Here, in the land of opportunity, he worked as a security guard for a department store.
Mehrab was a lovely, polite person with impeccable manners. I met him on the bus on his way to work.
We chatted the whole ride and decided to have coffee the next day. After coffee we wandered to the Presidio where he sang some of his perfect impersonations of Billy Joel and chatted about being a refuge.
Merhab said he had a friend with 2 children that was desperately in need of work. The man (also from the Ukraine) was a cabinet maker who did not speak English but his 8 year old daughter was a great translator.
I met the man and his precious daughter, Marianna, a week later after asking my landlord to give him a job in the building where I lived with my struggling, brilliant designer boyfriend.
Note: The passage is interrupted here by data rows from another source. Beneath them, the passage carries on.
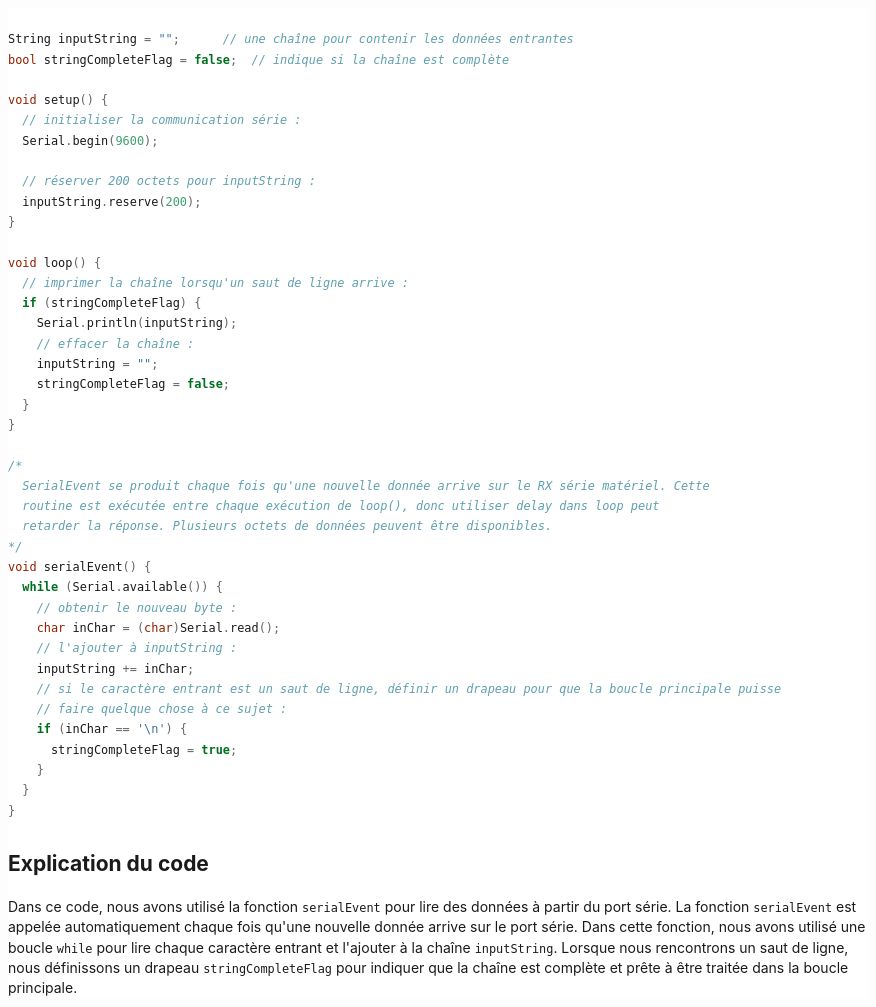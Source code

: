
 ```cpp

String inputString = "";      // une chaîne pour contenir les données entrantes
bool stringCompleteFlag = false;  // indique si la chaîne est complète

void setup() {
  // initialiser la communication série :
  Serial.begin(9600);

  // réserver 200 octets pour inputString :
  inputString.reserve(200);
}

void loop() {
  // imprimer la chaîne lorsqu'un saut de ligne arrive :
  if (stringCompleteFlag) {
    Serial.println(inputString);
    // effacer la chaîne :
    inputString = "";
    stringCompleteFlag = false;
  }
}

/*
  SerialEvent se produit chaque fois qu'une nouvelle donnée arrive sur le RX série matériel. Cette
  routine est exécutée entre chaque exécution de loop(), donc utiliser delay dans loop peut
  retarder la réponse. Plusieurs octets de données peuvent être disponibles.
*/
void serialEvent() {
  while (Serial.available()) {
    // obtenir le nouveau byte :
    char inChar = (char)Serial.read();
    // l'ajouter à inputString :
    inputString += inChar;
    // si le caractère entrant est un saut de ligne, définir un drapeau pour que la boucle principale puisse
    // faire quelque chose à ce sujet :
    if (inChar == '\n') {
      stringCompleteFlag = true;
    }
  }
}

```

## Explication du code
Dans ce code, nous avons utilisé la fonction `serialEvent` pour lire des données à partir du port série. La fonction `serialEvent` est appelée automatiquement chaque fois qu'une nouvelle donnée arrive sur le port série. Dans cette fonction, nous avons utilisé une boucle `while` pour lire chaque caractère entrant et l'ajouter à la chaîne `inputString`. Lorsque nous rencontrons un saut de ligne, nous définissons un drapeau `stringCompleteFlag` pour indiquer que la chaîne est complète et prête à être traitée dans la boucle principale.
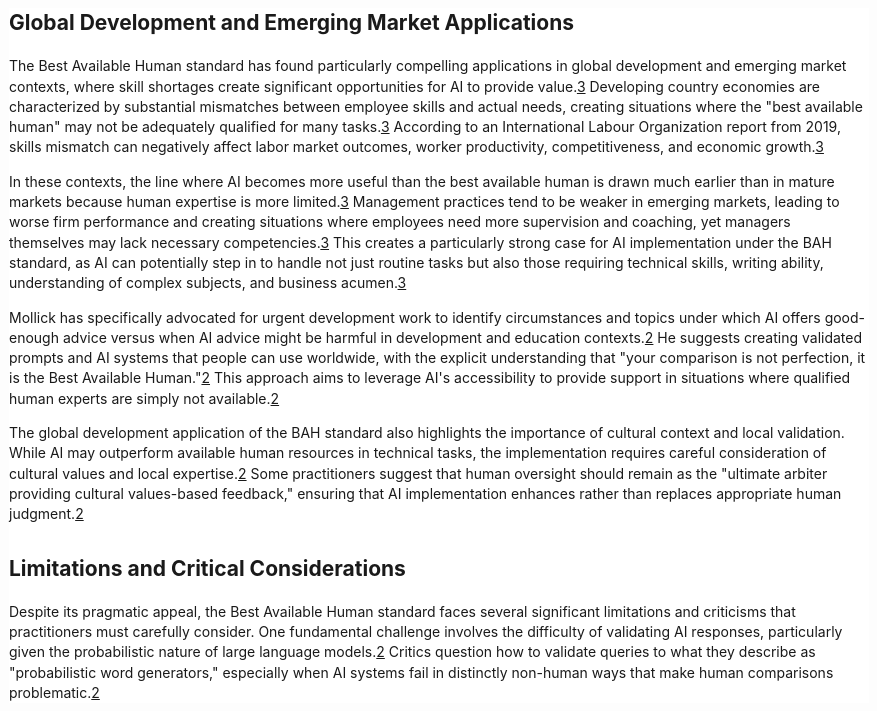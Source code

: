 ## Global Development and Emerging Market Applications

The Best Available Human standard has found particularly compelling applications in global development and emerging market contexts, where skill shortages create significant opportunities for AI to provide value.[3](https://bfaglobal.com/insights/when-the-best-available-human-is-an-ai/) Developing country economies are characterized by substantial mismatches between employee skills and actual needs, creating situations where the "best available human" may not be adequately qualified for many tasks.[3](https://bfaglobal.com/insights/when-the-best-available-human-is-an-ai/) According to an International Labour Organization report from 2019, skills mismatch can negatively affect labor market outcomes, worker productivity, competitiveness, and economic growth.[3](https://bfaglobal.com/insights/when-the-best-available-human-is-an-ai/)

In these contexts, the line where AI becomes more useful than the best available human is drawn much earlier than in mature markets because human expertise is more limited.[3](https://bfaglobal.com/insights/when-the-best-available-human-is-an-ai/) Management practices tend to be weaker in emerging markets, leading to worse firm performance and creating situations where employees need more supervision and coaching, yet managers themselves may lack necessary competencies.[3](https://bfaglobal.com/insights/when-the-best-available-human-is-an-ai/) This creates a particularly strong case for AI implementation under the BAH standard, as AI can potentially step in to handle not just routine tasks but also those requiring technical skills, writing ability, understanding of complex subjects, and business acumen.[3](https://bfaglobal.com/insights/when-the-best-available-human-is-an-ai/)

Mollick has specifically advocated for urgent development work to identify circumstances and topics under which AI offers good-enough advice versus when AI advice might be harmful in development and education contexts.[2](https://www.linkedin.com/posts/emollick_the-best-available-human-standard-activity-7219350124689293314-6UDT) He suggests creating validated prompts and AI systems that people can use worldwide, with the explicit understanding that "your comparison is not perfection, it is the Best Available Human."[2](https://www.linkedin.com/posts/emollick_the-best-available-human-standard-activity-7219350124689293314-6UDT) This approach aims to leverage AI's accessibility to provide support in situations where qualified human experts are simply not available.[2](https://www.linkedin.com/posts/emollick_the-best-available-human-standard-activity-7219350124689293314-6UDT)

The global development application of the BAH standard also highlights the importance of cultural context and local validation. While AI may outperform available human resources in technical tasks, the implementation requires careful consideration of cultural values and local expertise.[2](https://www.linkedin.com/posts/emollick_the-best-available-human-standard-activity-7219350124689293314-6UDT) Some practitioners suggest that human oversight should remain as the "ultimate arbiter providing cultural values-based feedback," ensuring that AI implementation enhances rather than replaces appropriate human judgment.[2](https://www.linkedin.com/posts/emollick_the-best-available-human-standard-activity-7219350124689293314-6UDT)

## Limitations and Critical Considerations

Despite its pragmatic appeal, the Best Available Human standard faces several significant limitations and criticisms that practitioners must carefully consider. One fundamental challenge involves the difficulty of validating AI responses, particularly given the probabilistic nature of large language models.[2](https://www.linkedin.com/posts/emollick_the-best-available-human-standard-activity-7219350124689293314-6UDT) Critics question how to validate queries to what they describe as "probabilistic word generators," especially when AI systems fail in distinctly non-human ways that make human comparisons problematic.[2](https://www.linkedin.com/posts/emollick_the-best-available-human-standard-activity-7219350124689293314-6UDT)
Marianna spoke for her father and translated every question we asked with enthusiasm. “Oh yes!! We do any work job!”
Finally after about twenty minutes, the Father seemed uncomfortable with Marianna doing all the talking and spoke in broken English to the child, “Marianna, you …sit… little.”
She sat down and listened carefully as her father continued in Ukrainian with instructions. Then Marianna turned to us with a giant smile and said. “Show job. Show tools. Will be done “.
The man did amazing work while Marianna sat with her hands in her lap like a word angel waiting for someone to ask a question in English so she could be of assistance.
I never saw Mehrab again but the cabinet maker’s family invited me to dinner in appreciation for the job referral.
A friend, Margaret, came with me.
It was a wonderful dinner in a tiny, immaculate apartment where we were greeted by Marianna and her 5 year old sister with a cookbook that had recipes in English and Russian.
While the cabinet maker’s wife finished making dinner (including pie), Margaret and I sat with the girls, giggling at funny words in the cook book.
After the splendid dinner and much nodding and smiling in the only mutual language we all under stood (appreciation), my friend, Margaret attempted to say thank you in their language.
The cabinet maker’s wife was placing the pie on the table with little plates and forks when Margaret attempted the foreign language.
Margaret was as sincere as she could be and wondered why everyone looked so confused at her genuine attempt at “Thank You”.
After a minute of befuddled looks, Marianna burst out laughing.
“Why you say good bye? You not eat pie yet!”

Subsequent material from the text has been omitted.